Over the two decades that these policies have been in place, the structure and relative importance in terms of volume and value of municipal and commercial fisheries has shifted. In 2001, municipal and commercial fishers each represented about 31% of the fishery sector in the Philippines [2]. Commercial fishers dominated the Philippines tuna sector in 2001, catching over 60% of reported tuna across all species [18]. By 2019, the municipal catch dominated the fishery sector both in terms of volume (969k metric tons vs. 932k metric tons) and value (90.96B PhP vs. 63.48B PhP) [19]. At the latest estimate, municipal vessels outnumber commercial vessels by more than 30:1 [1].

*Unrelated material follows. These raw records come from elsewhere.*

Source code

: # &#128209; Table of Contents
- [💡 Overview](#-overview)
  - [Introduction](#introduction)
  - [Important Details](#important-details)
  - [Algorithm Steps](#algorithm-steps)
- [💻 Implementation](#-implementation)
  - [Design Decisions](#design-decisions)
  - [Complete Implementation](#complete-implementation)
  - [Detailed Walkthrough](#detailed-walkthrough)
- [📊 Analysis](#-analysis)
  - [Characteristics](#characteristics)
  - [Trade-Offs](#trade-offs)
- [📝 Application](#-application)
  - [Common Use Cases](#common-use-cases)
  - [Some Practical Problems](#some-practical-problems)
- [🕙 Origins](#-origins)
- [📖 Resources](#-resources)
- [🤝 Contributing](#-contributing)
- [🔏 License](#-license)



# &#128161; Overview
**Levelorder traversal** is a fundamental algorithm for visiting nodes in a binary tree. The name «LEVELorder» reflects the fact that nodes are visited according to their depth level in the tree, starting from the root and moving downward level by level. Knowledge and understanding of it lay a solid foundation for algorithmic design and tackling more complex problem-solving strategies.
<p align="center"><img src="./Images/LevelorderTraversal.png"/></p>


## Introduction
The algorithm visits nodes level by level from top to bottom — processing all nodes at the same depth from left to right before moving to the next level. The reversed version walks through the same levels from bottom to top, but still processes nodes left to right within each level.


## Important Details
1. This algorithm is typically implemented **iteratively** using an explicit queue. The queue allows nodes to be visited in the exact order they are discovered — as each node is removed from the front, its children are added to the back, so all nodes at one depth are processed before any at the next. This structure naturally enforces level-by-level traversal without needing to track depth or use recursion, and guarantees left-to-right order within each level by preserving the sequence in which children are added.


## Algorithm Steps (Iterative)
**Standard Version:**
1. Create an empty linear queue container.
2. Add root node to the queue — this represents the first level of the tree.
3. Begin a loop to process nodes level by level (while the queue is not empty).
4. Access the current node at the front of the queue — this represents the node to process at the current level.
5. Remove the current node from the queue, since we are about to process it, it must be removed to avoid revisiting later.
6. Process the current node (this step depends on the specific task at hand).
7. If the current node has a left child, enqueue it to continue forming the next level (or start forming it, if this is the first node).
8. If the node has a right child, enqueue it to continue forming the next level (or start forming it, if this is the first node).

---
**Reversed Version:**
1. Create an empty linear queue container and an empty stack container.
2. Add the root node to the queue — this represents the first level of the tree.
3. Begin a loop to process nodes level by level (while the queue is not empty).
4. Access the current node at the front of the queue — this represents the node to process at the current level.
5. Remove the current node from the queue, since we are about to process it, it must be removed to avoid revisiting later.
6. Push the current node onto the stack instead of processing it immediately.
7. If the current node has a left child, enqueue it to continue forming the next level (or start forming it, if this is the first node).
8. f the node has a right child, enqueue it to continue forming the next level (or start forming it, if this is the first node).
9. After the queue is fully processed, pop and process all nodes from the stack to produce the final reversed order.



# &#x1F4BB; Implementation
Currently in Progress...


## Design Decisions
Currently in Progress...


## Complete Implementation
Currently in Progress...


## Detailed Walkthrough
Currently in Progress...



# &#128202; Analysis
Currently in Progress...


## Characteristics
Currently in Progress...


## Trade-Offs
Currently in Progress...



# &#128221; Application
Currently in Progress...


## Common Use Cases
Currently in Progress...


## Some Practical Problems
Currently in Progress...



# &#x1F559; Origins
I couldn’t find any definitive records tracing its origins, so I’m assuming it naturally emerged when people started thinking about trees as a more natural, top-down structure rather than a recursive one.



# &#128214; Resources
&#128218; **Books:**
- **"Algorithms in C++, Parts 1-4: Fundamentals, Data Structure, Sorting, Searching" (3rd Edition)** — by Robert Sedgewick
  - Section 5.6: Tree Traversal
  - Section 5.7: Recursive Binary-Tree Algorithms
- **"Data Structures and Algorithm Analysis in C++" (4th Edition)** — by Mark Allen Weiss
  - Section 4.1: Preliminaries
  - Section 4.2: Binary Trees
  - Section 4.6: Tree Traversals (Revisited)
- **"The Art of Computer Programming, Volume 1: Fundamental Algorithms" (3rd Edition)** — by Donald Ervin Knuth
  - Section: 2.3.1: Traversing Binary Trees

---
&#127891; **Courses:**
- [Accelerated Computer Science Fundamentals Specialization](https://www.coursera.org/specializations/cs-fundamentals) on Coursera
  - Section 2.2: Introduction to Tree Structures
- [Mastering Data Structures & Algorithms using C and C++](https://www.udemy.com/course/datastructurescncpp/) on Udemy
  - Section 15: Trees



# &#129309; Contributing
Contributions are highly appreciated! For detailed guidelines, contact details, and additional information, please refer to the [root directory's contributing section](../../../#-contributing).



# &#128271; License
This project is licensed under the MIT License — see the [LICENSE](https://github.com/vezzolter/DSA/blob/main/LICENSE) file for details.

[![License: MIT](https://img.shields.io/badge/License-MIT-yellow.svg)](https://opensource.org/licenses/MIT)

The prominence of municipal fishers motivates the development and implementation of traceability systems accessible to these actors to better monitor and manage yellowfin tuna fishery health as well as the livelihoods of municipal fishers [14]. Additionally, while municipal fishers have increased the volume and value of their catch to a greater degree than commercial fishers over the last 2 decades, commercial fishers dominate the yellowfin tuna catch in the Philippines [20]. In 2019, commercial fishers caught nearly twice as much yellowfin tuna as municipal fishers, and have been suspected and accused of poaching yellowfin, particularly in Lagonoy Gulf, for many years [20,21]. These issues further underscore the importance of good quality catch data, particularly regarding yellowfin tuna catches from municipal fishers in the Philippines.

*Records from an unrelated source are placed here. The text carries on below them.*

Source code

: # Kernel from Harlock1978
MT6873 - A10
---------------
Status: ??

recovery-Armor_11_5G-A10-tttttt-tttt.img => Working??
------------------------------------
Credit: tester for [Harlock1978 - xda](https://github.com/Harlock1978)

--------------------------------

This work aims to contribute to the ongoing effort to improve the deployment of traceability as a tool to enhance the equity and sustainability of fishery policy, particularly for small-scale, near-shore actors, such as the municipal yellowfin tuna fishers in the Philippines. We address this objective through the following research questions: What is the cost and efficacy of the current model of centralized catch data capture and management? What are potential explanations for different data capture rates over time, both between fisheries and between fishers? How could a democratized model of direct data capture and incentivization facilitated by mobile technology change the economics and efficacy of traceability adoption compared to the baseline centralized model? Why might one model or the other be preferable to near-shore stakeholders and/or downstream actors in the supply chain?

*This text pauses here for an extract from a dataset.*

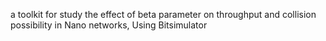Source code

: a toolkit for study the effect of beta parameter on throughput and collision possibility in Nano networks, Using Bitsimulator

We have two related hypotheses. First, we hypothesized that yellowfin tuna catch records in the Philippines collected via centralized analog means both by the government and by an NGO were incomplete. We explored this through a retrospective analysis of more than 30,000 catch records collected by WWF-Philippines between 2014 and 2019, informed by publicly available data on the national and regional economy and tuna catch. Second, we hypothesized that certain structural factors undermined the efficacy of the centralized analog model and that a democratized digital model might mitigate these issues and result in more complete catch records and enduring uptake by small-scale tuna fishers in the Philippines. To evaluate this, we looked to two pilots of democratized digital catch data collection models recently conducted in the Philippines: (1) NFC cards/tags [3] and (2) a smartphone-based app paired with direct compensation for fisher and trader users [4].

2. Materials and Methods

National, regional, and provincial-level reference data, if available, were retrieved from the Philippine Statistics Authority (PSA) on sector size, catch quantities, value, and trends from 2001 through 2019, the most recent year for which data is available [2,19]. WWF-Philippines FIP (now MSC-certified fishery) is active in two regions: Bicol and Mimaropa. In the Bicol region, work is concentrated in 3 provinces, namely Albay, Catanduanes, and Camarines Sur, so that when province-level data was available it represented a compilation of those three. Mimaropa region activity is focused on fishers active primarily in the Mindoro Strait and landing in Occidental Mindoro province, so only data from that one province is used as reference for that region. Official public fishery data in the Philippines is collected through quarterly surveys conducted in the third or fourth week of the final month of each quarter [19]. In 2015, state-employed statistical researchers gathered these data at 282 commercial landing centers and 840 municipal landing centers through interviews with fishers, other center operators, fish brokers, barangay officials, or anyone who could give information on fish unloaded and prices paid at the landing center [19]. In 2001, state-employed statistical researchers obtained the data through quarterly surveys at 68 commercial and 217 municipal landing centers [2]. In addition to fishery-specific public data, we also relied on public data from the Family Income and Expenditure Survey (FIES) to assess economic indicators including median income, poverty incidence rate, and the subsistence rate for both the general population and fishers in 2015 and 2018 [20].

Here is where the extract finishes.